A Vigilância Sanitária do Distrito Federal (Divisa) desarticulou, nesta sexta-feira (20), um esquema de comercialização de medicamentos irregulares que operava de forma clandestina dentro de uma clínica veterinária. A operação, que contou com o suporte estratégico da Polícia Militar do Distrito Federal (PMDF), foi desencadeada após uma denúncia anônima registrada na Ouvidoria. Durante a diligência, os agentes confiscaram centenas de produtos que circulavam sem os devidos registros sanitários ou com prazos de validade expirados.
A gravidade da situação chamou a atenção das autoridades devido à natureza dos itens encontrados. Entre os materiais lacrados, destacam-se medicamentos utilizados para o emagrecimento, como caixas de tirzepatida de marcas estrangeiras e fórmulas manipuladas sem qualquer registro na Agência Nacional de Vigilância Sanitária (Anvisa). Além disso, a equipe de fiscalização localizou um estoque significativo de hormônios e anabolizantes, incluindo ampolas de somatropina, testosterona e outros esteroides de procedência duvidosa, acompanhados de soluções diluentes vencidas.
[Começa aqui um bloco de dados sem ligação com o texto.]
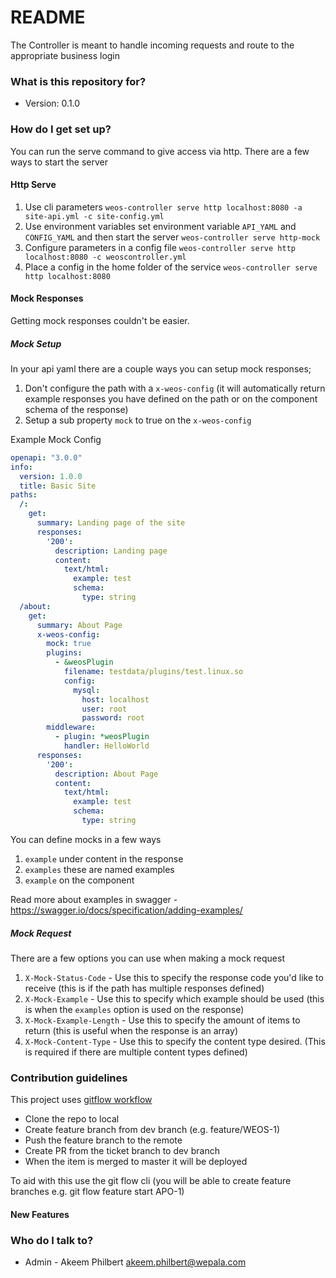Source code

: # README #

The Controller is meant to handle incoming requests and route to the appropriate business login

### What is this repository for? ###

* Version: 0.1.0

### How do I get set up? ###

You can run the serve command to give access via http. There are a few ways to start the server

#### Http Serve
1. Use cli parameters `weos-controller serve http localhost:8080 -a site-api.yml -c site-config.yml`
1. Use environment variables set environment variable `API_YAML` and `CONFIG_YAML` and then start the server `weos-controller serve http-mock`
1. Configure parameters in a config file `weos-controller serve http localhost:8080 -c weoscontroller.yml`
1. Place a config in the home folder of the service `weos-controller serve http localhost:8080`

#### Mock Responses
Getting mock responses couldn't be easier. 

##### Mock Setup
In your api yaml there are a couple ways you can setup mock responses; 

1. Don't configure the path with a `x-weos-config` (it will automatically return example responses you have defined on the path or on the component schema of the response)
1. Setup a sub property `mock` to true on the `x-weos-config`

Example Mock Config
```yaml
openapi: "3.0.0"
info:
  version: 1.0.0
  title: Basic Site
paths:
  /:
    get:
      summary: Landing page of the site
      responses:
        '200':
          description: Landing page
          content:
            text/html:
              example: test
              schema:
                type: string
  /about:
    get:
      summary: About Page
      x-weos-config:
        mock: true
        plugins:
          - &weosPlugin
            filename: testdata/plugins/test.linux.so
            config:
              mysql:
                host: localhost
                user: root
                password: root
        middleware:
          - plugin: *weosPlugin
            handler: HelloWorld
      responses:
        '200':
          description: About Page
          content:
            text/html:
              example: test
              schema:
                type: string
```

You can define mocks in a few ways
1. `example` under content in the response
1. `examples` these are named examples 
1. `example` on the component 

Read more about examples in swagger - https://swagger.io/docs/specification/adding-examples/


##### Mock Request
There are a few options you can use when making a mock request 
1. `X-Mock-Status-Code` - Use this to specify the response code you'd like to receive (this is if the path has multiple responses defined)
1. `X-Mock-Example` - Use this to specify which example should be used (this is when the `examples` option is used on the response)
1. `X-Mock-Example-Length` - Use this to specify the amount of items to return (this is useful when the response is an array)
1. `X-Mock-Content-Type` - Use this to specify the content type desired. (This is required if there are multiple content types defined)

### Contribution guidelines ###

This project uses [gitflow workflow](https://www.atlassian.com/git/tutorials/comparing-workflows/gitflow-workflow)

* Clone the repo to local
* Create feature branch from dev branch (e.g. feature/WEOS-1)
* Push the feature branch to the remote
* Create PR from  the ticket branch to dev branch 
* When the item is merged to master it will be deployed

To aid with this use the git flow cli (you will be able to create feature branches e.g. git flow feature start APO-1)

#### New Features ####





### Who do I talk to? ###

* Admin - Akeem Philbert <akeem.philbert@wepala.com>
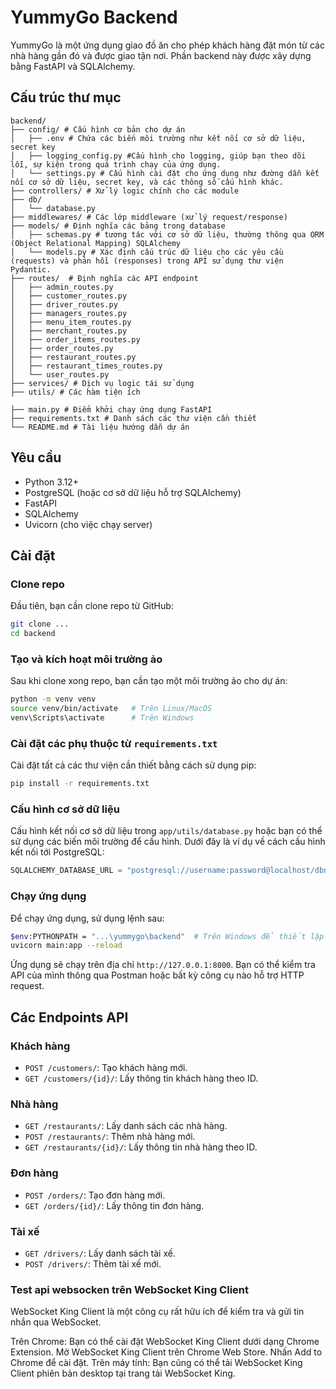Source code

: # YummyGo Backend

YummyGo là một ứng dụng giao đồ ăn cho phép khách hàng đặt món từ các nhà hàng gần đó và được giao tận nơi. Phần backend này được xây dựng bằng FastAPI và SQLAlchemy.

## Cấu trúc thư mục

```
backend/
├── config/ # Cấu hình cơ bản cho dự án
│   ├── .env # Chứa các biến môi trường như kết nối cơ sở dữ liệu, secret key
│   ├── logging_config.py #Cấu hình cho logging, giúp bạn theo dõi lỗi, sự kiện trong quá trình chạy của ứng dụng.
│   └── settings.py # Cấu hình cài đặt cho ứng dụng như đường dẫn kết nối cơ sở dữ liệu, secret key, và các thông số cấu hình khác.
├── controllers/ # Xử lý logic chính cho các module
├── db/
│   └── database.py 
├── middlewares/ # Các lớp middleware (xử lý request/response)
├── models/ # Định nghĩa các bảng trong database
│   ├── schemas.py # tương tác với cơ sở dữ liệu, thường thông qua ORM (Object Relational Mapping) SQLAlchemy 
│   └── models.py # Xác định cấu trúc dữ liệu cho các yêu cầu (requests) và phản hồi (responses) trong API sử dụng thư viện Pydantic.
├── routes/  # Định nghĩa các API endpoint
│   ├── admin_routes.py
│   ├── customer_routes.py
│   ├── driver_routes.py
│   ├── managers_routes.py
│   ├── menu_item_routes.py
│   ├── merchant_routes.py
│   ├── order_items_routes.py
│   ├── order_routes.py
│   ├── restaurant_routes.py
│   ├── restaurant_times_routes.py
│   └── user_routes.py
├── services/ # Dịch vụ logic tái sử dụng
├── utils/ # Các hàm tiện ích

├── main.py # Điểm khởi chạy ứng dụng FastAPI
├── requirements.txt # Danh sách các thư viện cần thiết
└── README.md # Tài liệu hướng dẫn dự án
```

## Yêu cầu

- Python 3.12+
- PostgreSQL (hoặc cơ sở dữ liệu hỗ trợ SQLAlchemy)
- FastAPI
- SQLAlchemy
- Uvicorn (cho việc chạy server)

## Cài đặt

### Clone repo

Đầu tiên, bạn cần clone repo từ GitHub:

```bash
git clone ...
cd backend
```

### Tạo và kích hoạt môi trường ảo

Sau khi clone xong repo, bạn cần tạo một môi trường ảo cho dự án:

```bash
python -m venv venv
source venv/bin/activate   # Trên Linux/MacOS
venv\Scripts\activate      # Trên Windows
```

### Cài đặt các phụ thuộc từ `requirements.txt`

Cài đặt tất cả các thư viện cần thiết bằng cách sử dụng pip:

```bash
pip install -r requirements.txt
```

### Cấu hình cơ sở dữ liệu

Cấu hình kết nối cơ sở dữ liệu trong `app/utils/database.py` hoặc bạn có thể sử dụng các biến môi trường để cấu hình. Dưới đây là ví dụ về cách cấu hình kết nối tới PostgreSQL:

```python
SQLALCHEMY_DATABASE_URL = "postgresql://username:password@localhost/dbname"
```

### Chạy ứng dụng

Để chạy ứng dụng, sử dụng lệnh sau:

```bash
$env:PYTHONPATH = "...\yummygo\backend"  # Trên Windows để thiết lập PYTHONPATH
uvicorn main:app --reload
```

Ứng dụng sẽ chạy trên địa chỉ `http://127.0.0.1:8000`. Bạn có thể kiểm tra API của mình thông qua Postman hoặc bất kỳ công cụ nào hỗ trợ HTTP request.

## Các Endpoints API

### Khách hàng
- `POST /customers/`: Tạo khách hàng mới.
- `GET /customers/{id}/`: Lấy thông tin khách hàng theo ID.
  
### Nhà hàng
- `GET /restaurants/`: Lấy danh sách các nhà hàng.
- `POST /restaurants/`: Thêm nhà hàng mới.
- `GET /restaurants/{id}/`: Lấy thông tin nhà hàng theo ID.

### Đơn hàng
- `POST /orders/`: Tạo đơn hàng mới.
- `GET /orders/{id}/`: Lấy thông tin đơn hàng.

### Tài xế
- `GET /drivers/`: Lấy danh sách tài xế.
- `POST /drivers/`: Thêm tài xế mới.


### Test api websocken trên WebSocket King Client
WebSocket King Client là một công cụ rất hữu ích để kiểm tra và gửi tin nhắn qua WebSocket.

Trên Chrome: Bạn có thể cài đặt WebSocket King Client dưới dạng Chrome Extension.
Mở WebSocket King Client trên Chrome Web Store.
Nhấn Add to Chrome để cài đặt.
Trên máy tính: Bạn cũng có thể tải WebSocket King Client phiên bản desktop tại trang tải WebSocket King.
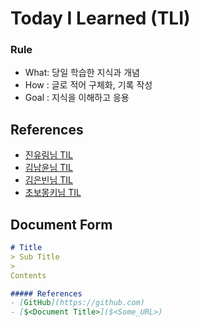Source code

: # Today I Learned (TLI)
### Rule
- What: 당일 학습한 지식과 개념
- How : 글로 적어 구체화, 기록 작성
- Goal : 지식을 이해하고 응용

References
---
- [진유림님 TIL](https://github.com/milooy/TIL)
- [김남윤님 TIL](https://github.com/cheese10yun/TIL)
- [김은빈님 TIL](https://github.com/rlaisqls/TIL)
- [초보몽키님 TIL](https://wayhome25.github.io/)


Document Form
---

```Markdown
# Title
> Sub Title
>
Contents

##### References
- [GitHub](https://github.com)
- [$<Document Title>]($<Some_URL>)
```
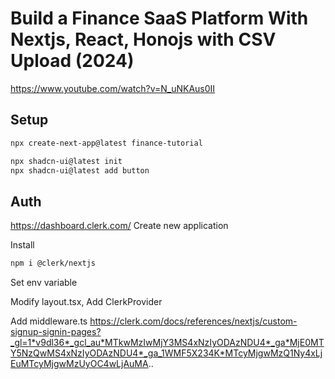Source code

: # Build a Finance SaaS Platform With Nextjs, React, Honojs with CSV Upload (2024)
https://www.youtube.com/watch?v=N_uNKAus0II


## Setup
```bash
npx create-next-app@latest finance-tutorial

npx shadcn-ui@latest init
npx shadcn-ui@latest add button
```

## Auth
https://dashboard.clerk.com/
Create new application

Install
```bash
npm i @clerk/nextjs
```

Set env variable

Modify layout.tsx, Add ClerkProvider

Add middleware.ts
https://clerk.com/docs/references/nextjs/custom-signup-signin-pages?_gl=1*v9dl36*_gcl_au*MTkwMzIwMjY3MS4xNzIyODAzNDU4*_ga*MjE0MTY5NzQwMS4xNzIyODAzNDU4*_ga_1WMF5X234K*MTcyMjgwMzQ1Ny4xLjEuMTcyMjgwMzUyOC4wLjAuMA..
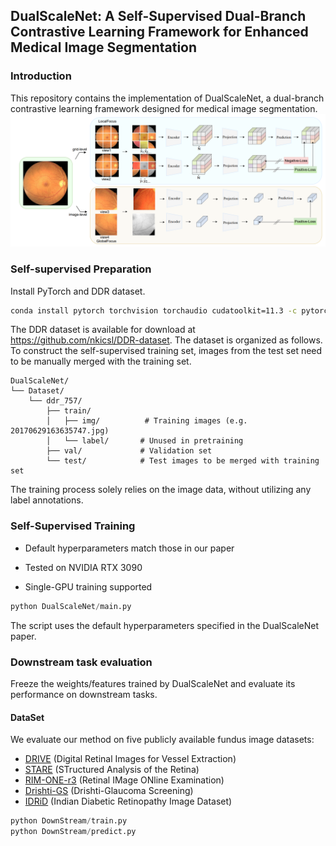 ## DualScaleNet: A Self-Supervised Dual-Branch Contrastive Learning Framework for Enhanced Medical Image Segmentation
### Introduction 
This repository contains the implementation of DualScaleNet, a dual-branch contrastive learning framework designed for medical image segmentation. 
![123](https://github.com/meco66666/DualScaleNet/blob/main/DualScaleNet.png?raw=true)
### Self-supervised Preparation
Install PyTorch and DDR dataset.
```bash
conda install pytorch torchvision torchaudio cudatoolkit=11.3 -c pytorch
```
The DDR dataset is available for download at https://github.com/nkicsl/DDR-dataset. The dataset is organized as follows. To construct the self-supervised training set, images from the test set need to be manually merged with the training set.
```
DualScaleNet/
└── Dataset/
    └── ddr_757/
        ├── train/
        │   ├── img/          # Training images (e.g. 20170629163635747.jpg)
        │   └── label/       # Unused in pretraining
        ├── val/             # Validation set
        └── test/            # Test images to be merged with training set
```
The training process solely relies on the image data, without utilizing any label annotations.
### Self-Supervised Training
* Default hyperparameters match those in our paper

* Tested on NVIDIA RTX 3090

* Single-GPU training supported
```python
python DualScaleNet/main.py
```
The script uses the default hyperparameters specified in the DualScaleNet paper.
### Downstream task evaluation
Freeze the weights/features trained by DualScaleNet and evaluate its performance on downstream tasks.
#### DataSet
We evaluate our method on five publicly available fundus image datasets:
- [DRIVE](https://drive.grand-challenge.org/) (Digital Retinal Images for Vessel Extraction)
- [STARE](https://cecas.clemson.edu/~ahoover/stare/) (STructured Analysis of the Retina)
- [RIM-ONE-r3](https://rimone.webs.ull.es/) (Retinal IMage ONline Examination)
- [Drishti-GS](https://cvit.iiit.ac.in/projects/mip/drishti-gs/mip-dataset2/Home.php) (Drishti-Glaucoma Screening)
- [IDRiD](https://idrid.grand-challenge.org/) (Indian Diabetic Retinopathy Image Dataset)
```python
python DownStream/train.py
python DownStream/predict.py
```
Riscos à saúde e proibição da Anvisa
O gerente de medicamentos da Vigilância Sanitária, Felipe Randall’s Silva Pereira, enfatizou que a comercialização desses produtos é estritamente proibida no Brasil. Segundo o especialista, a Anvisa já emitiu ordens de apreensão e proibição para lotes de tirzepatida vindos do exterior, uma vez que o fármaco não possui registro em território nacional para venda nessas condições. A ausência de registro significa que o consumidor não possui qualquer garantia sobre a qualidade, segurança ou eficácia do que está sendo injetado em seu corpo.
Pereira alertou ainda para o perigo específico de produtos injetáveis e estéreis. Tais substâncias exigem processos rigorosos de controle de qualidade durante a fabricação e o armazenamento. Quando adquiridos de fontes desconhecidas ou em estabelecimentos inadequados, esses medicamentos podem causar infecções graves, reações adversas severas e outros danos irreversíveis à saúde do paciente. A falta de procedência comprovada impede o rastreio de componentes químicos, aumentando o risco de contaminação.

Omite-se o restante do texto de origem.